The uptake of Eu by calcium silicate hydrate (C−S−H) phases as a function of Eu/sorbate ratio (from 37 to 450 μmol g-1 C−S−H), C−S−H Ca/Si mole ratio (1.3, 1.0, and 0.7), and initial supersaturating conditions was probed by solution kinetics experiments and extended X-ray absorption fine structure (EXAFS) spectroscopy, to shed light on the retention mechanism of trivalent radionuclides under waste repository conditions. The rates of Eu (9.7 × 10-10 M) uptake in C−S−H suspensions and in solutions at equilibrium with C−S−H were rapid. Uptake of more than 90% of dissolved Eu was generally observed within 15 min. Europium LIII-edge EXAFS spectra collected on samples of Eu sorbed on, or coprecipitated in, C−S−H differed from that of Eu(OH)3(s) expected to precipitate under the pH conditions of C−S−H waters, ruling out compelling precipitation of pure hydroxide phases. Fourier transforms for EXAFS spectra for Eu in sorption/coprecipitation samples displayed comparable features at distances typical of neighboring cationic shells, pointing to similar crystallochemical environments. Optimal spectral simulations were obtained by assuming the presence of Si, Si/Ca, and Ca cationic shells surrounding Eu at distances of 3.2, 3.7−3.8, and 3.8−3.9 Å, respectively.
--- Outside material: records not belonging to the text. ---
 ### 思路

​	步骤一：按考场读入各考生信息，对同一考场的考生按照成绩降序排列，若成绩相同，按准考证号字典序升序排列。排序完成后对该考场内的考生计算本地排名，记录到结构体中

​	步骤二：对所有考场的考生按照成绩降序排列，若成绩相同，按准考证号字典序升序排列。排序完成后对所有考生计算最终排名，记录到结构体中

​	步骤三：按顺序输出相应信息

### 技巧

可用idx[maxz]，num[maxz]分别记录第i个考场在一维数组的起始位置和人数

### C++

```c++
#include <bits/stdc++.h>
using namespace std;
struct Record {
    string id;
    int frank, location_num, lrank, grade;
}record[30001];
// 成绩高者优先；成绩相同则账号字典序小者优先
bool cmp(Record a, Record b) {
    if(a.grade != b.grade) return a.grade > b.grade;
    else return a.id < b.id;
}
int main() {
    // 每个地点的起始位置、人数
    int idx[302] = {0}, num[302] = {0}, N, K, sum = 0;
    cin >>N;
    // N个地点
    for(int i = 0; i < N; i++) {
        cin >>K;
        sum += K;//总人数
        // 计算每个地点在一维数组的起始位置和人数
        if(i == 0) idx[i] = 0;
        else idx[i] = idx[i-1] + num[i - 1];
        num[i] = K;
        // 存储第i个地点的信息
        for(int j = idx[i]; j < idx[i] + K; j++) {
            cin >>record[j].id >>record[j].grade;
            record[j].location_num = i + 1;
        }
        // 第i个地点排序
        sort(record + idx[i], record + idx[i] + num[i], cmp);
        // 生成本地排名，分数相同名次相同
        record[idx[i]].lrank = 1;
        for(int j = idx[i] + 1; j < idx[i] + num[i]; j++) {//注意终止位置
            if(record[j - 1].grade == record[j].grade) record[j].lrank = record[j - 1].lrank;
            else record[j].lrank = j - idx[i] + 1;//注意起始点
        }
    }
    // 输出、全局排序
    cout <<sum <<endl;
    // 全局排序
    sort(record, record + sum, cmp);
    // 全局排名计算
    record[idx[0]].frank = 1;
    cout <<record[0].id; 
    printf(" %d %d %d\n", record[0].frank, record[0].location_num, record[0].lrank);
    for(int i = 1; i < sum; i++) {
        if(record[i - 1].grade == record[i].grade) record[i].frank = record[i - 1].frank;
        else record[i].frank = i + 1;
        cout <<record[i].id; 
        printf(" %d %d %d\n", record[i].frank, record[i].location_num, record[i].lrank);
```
The nearly continuous distribution of (Si, Ca) backscattering shells parallels the distribution in Ca−(Ca, Si) interatomic distances in structural models of C−S−H. Discernible effects of experimental parameters on the Eu local environment were observed by comparison of Fourier transforms, but could not be confirmed by EXAFS quantitative analysis. These results indicate that sorbed or coprecipitated Eu is located at Ca structural sites in a C−S−H-like environment. Kinetics and spectroscopic results are consistent with either Eu diffusion within C−S−H particles or precipitation of Eu with Ca and Si creating a C−S−H-like solid phase.